Cigalon n’est pas une œuvre maîtresse de Pagnol. Film au départ puis pièce de théâtre cette joute oratoire écrite par Pagnol en 1935 sera un four total sur grand écran mais pas sur scène ni à la TV en 1975 jouée par Michel Galabru. Sa transcription en BD dans le cadre de la collection Marcel Pagnol chez Grand Angle lui redonne mine de rien une seconde jeunesse méritée. Sur des dessins d’Eric Hübsch toujours aussi ensoleillés et souriants (qui sera au festival de Fabrègues les 1 et 2 septembre 2018), les scénaristes Serge Scotto et Eric Stoffel ont su rendre tout le sel, la saveur, le velouté des dialogues. Ce qui pour cette histoire de rivalités de cuisiniers est bien le moins qu’ils pouvaient faire. Le soufflé monte et ne redescend pas dans ce Cigalon enchanteur qui sent toujours aussi bon la Provence, celle de Pagnol, Marius ou Escartefigue.

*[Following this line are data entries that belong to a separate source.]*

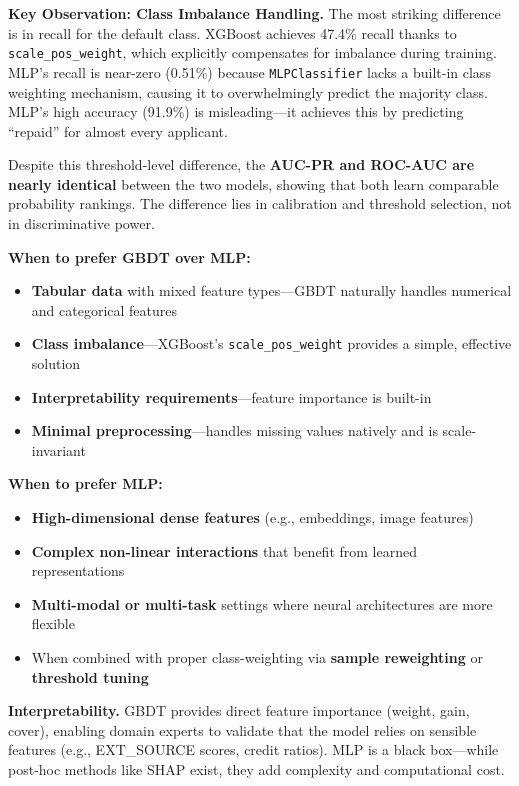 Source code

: \documentclass[11pt, letterpaper]{article}
\begin{document}
\textbf{Key Observation: Class Imbalance Handling.} The most striking difference is in recall for the default class. XGBoost achieves 47.4\% recall thanks to \texttt{scale\_pos\_weight}, which explicitly compensates for imbalance during training. MLP's recall is near-zero (0.51\%) because \texttt{MLPClassifier} lacks a built-in class weighting mechanism, causing it to overwhelmingly predict the majority class. MLP's high accuracy (91.9\%) is misleading---it achieves this by predicting ``repaid'' for almost every applicant.

Despite this threshold-level difference, the \textbf{AUC-PR and ROC-AUC are nearly identical} between the two models, showing that both learn comparable probability rankings. The difference lies in calibration and threshold selection, not in discriminative power.

\textbf{When to prefer GBDT over MLP:}
\begin{itemize}[nosep]
    \item \textbf{Tabular data} with mixed feature types---GBDT naturally handles numerical and categorical features
    \item \textbf{Class imbalance}---XGBoost's \texttt{scale\_pos\_weight} provides a simple, effective solution
    \item \textbf{Interpretability requirements}---feature importance is built-in
    \item \textbf{Minimal preprocessing}---handles missing values natively and is scale-invariant
\end{itemize}

\textbf{When to prefer MLP:}
\begin{itemize}[nosep]
    \item \textbf{High-dimensional dense features} (e.g., embeddings, image features)
    \item \textbf{Complex non-linear interactions} that benefit from learned representations
    \item \textbf{Multi-modal or multi-task} settings where neural architectures are more flexible
    \item When combined with proper class-weighting via \textbf{sample reweighting} or \textbf{threshold tuning}
\end{itemize}

\textbf{Interpretability.} GBDT provides direct feature importance (weight, gain, cover), enabling domain experts to validate that the model relies on sensible features (e.g., EXT\_SOURCE scores, credit ratios). MLP is a black box---while post-hoc methods like SHAP exist, they add complexity and computational cost.
\end{document}
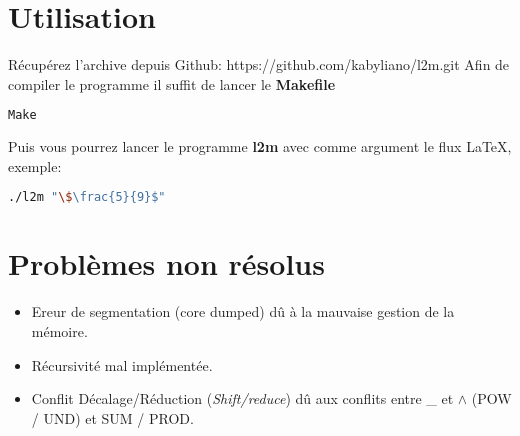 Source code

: \documentclass[12pt,a4paper]{article}
\begin{document}
\section{Utilisation}

Récupérez l'archive depuis Github: https://github.com/kabyliano/l2m.git
Afin de compiler le programme il suffit de lancer le \textbf{Makefile}

\begin{lstlisting}[language=Bash]
Make
\end{lstlisting}
Puis vous pourrez lancer le programme \textbf{l2m} avec comme argument le flux \LaTeX, exemple:

\begin{lstlisting}[language=Bash]
./l2m "\$\frac{5}{9}$"
\end{lstlisting}

\section{Problèmes non résolus}
\begin{itemize}
	\item Ereur de segmentation (core dumped) dû à la mauvaise gestion de la mémoire.
	\item Récursivité mal implémentée.
	\item Conflit Décalage/Réduction (\textit{Shift/reduce}) dû aux conflits entre \_ et $\wedge$ (POW / UND) et SUM / PROD.
\end{itemize}

	
\end{document}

Un petit village provençal perché face à un paysage splendide, pour cette famille endimanchée il ne peut pas ne pas y avoir de restaurant avec une terrasse et un cuisinier accueillant. Ce qui est le cas au moins pour la terrasse et éventuellement pour des spécialités en conserve car pour le chef il existe bien mais Cigalon, c’est lui le chef, ne fait plus la cuisine que pour se nourrir avec sa sœur. Les clients il les méprisent et ne leur fera jamais plus goûter sa cuisine pourtant réputée dans son précédent établissement. Il a ouvert un restaurant où on ne mange pas Cigalon. Ras le bol des clients pour lesquels il passé sa vie en cuisine mais des petits plats il en parle comme du bon dieu. Sauf qu’il ne les fait pas. Le père de famille frustré va tout tenter, la psychologie en tête mais Cigalon est fort, très fort. Ses tripes il leur fait sentir et il se les garde. Mais quand son ancienne blanchisseuse à la ville, madame Toffi, vient lui dire bonjour et lui annoncer qu’elle va ouvrir un restaurant en face du sien, c’est pire qu’une déclaration de guerre mondiale. La grande catastrophe.
Une véritable et jolie comédie qui brille de tous les feux du texte de Pagnol plein d’humour. Eric Hübsch a désormais après Topaze une parfaite maîtrise des ambiances et du ton qu’il communique à son dessin. On déguste les mots de cette sympathique histoire de combat culinaire qui passe aussi par une tentative de grivèlerie amusante qui apportera indirectement la solution à cet imbroglio léger. Un vrai moment de bonheur simple.